--- RECORDS FOR THE EXERCISE ---

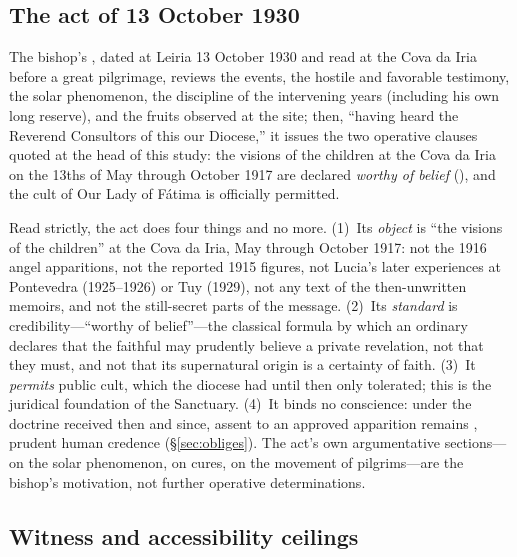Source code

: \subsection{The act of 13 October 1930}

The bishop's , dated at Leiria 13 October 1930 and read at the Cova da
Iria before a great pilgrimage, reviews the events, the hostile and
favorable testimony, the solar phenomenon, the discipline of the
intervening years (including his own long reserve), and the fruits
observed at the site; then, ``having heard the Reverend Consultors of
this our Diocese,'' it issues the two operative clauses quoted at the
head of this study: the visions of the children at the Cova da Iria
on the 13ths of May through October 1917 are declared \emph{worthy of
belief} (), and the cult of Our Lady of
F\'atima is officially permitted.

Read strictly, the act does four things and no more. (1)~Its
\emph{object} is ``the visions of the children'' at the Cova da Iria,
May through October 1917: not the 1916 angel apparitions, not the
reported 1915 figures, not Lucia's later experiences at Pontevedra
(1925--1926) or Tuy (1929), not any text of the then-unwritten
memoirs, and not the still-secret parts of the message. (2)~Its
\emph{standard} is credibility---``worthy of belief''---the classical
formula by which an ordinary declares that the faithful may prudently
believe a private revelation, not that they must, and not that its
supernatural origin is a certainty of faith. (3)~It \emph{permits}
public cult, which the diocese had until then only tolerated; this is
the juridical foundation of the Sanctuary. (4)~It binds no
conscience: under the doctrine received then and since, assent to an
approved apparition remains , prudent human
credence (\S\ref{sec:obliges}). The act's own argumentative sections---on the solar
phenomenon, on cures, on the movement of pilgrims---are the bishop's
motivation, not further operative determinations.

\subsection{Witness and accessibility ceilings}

---
--- RECORDS FOR THE EXERCISE ---

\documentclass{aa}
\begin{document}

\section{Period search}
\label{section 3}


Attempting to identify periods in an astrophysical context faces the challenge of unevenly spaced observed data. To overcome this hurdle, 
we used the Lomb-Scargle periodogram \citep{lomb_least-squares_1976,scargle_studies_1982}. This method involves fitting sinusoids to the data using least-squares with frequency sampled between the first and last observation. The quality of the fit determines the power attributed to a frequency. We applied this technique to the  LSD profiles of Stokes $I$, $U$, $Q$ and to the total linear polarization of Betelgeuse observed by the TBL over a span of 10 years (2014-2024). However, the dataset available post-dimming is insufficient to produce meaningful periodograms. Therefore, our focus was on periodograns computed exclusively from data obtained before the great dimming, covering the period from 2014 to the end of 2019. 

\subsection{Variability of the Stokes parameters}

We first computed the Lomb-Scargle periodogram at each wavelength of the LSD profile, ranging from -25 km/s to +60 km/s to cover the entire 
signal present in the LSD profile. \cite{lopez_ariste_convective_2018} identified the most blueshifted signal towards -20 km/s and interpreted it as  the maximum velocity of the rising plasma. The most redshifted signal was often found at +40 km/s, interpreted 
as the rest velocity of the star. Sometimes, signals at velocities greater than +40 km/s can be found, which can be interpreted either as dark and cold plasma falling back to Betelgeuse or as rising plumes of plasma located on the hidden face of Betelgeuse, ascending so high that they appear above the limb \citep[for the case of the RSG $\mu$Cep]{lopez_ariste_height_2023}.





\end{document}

---

• THE PROBLEM
Your answer should be the lines above, from the line containing "Read strictly, the" up to and including the line containing "(1925--1926) or Tuy", reproduced exactly and with nothing else.

• RESPONSE TO THE TASK
Read strictly, the act does four things and no more. (1)~Its
\emph{object} is ``the visions of the children'' at the Cova da Iria,
May through October 1917: not the 1916 angel apparitions, not the
reported 1915 figures, not Lucia's later experiences at Pontevedra
(1925--1926) or Tuy (1929), not any text of the then-unwritten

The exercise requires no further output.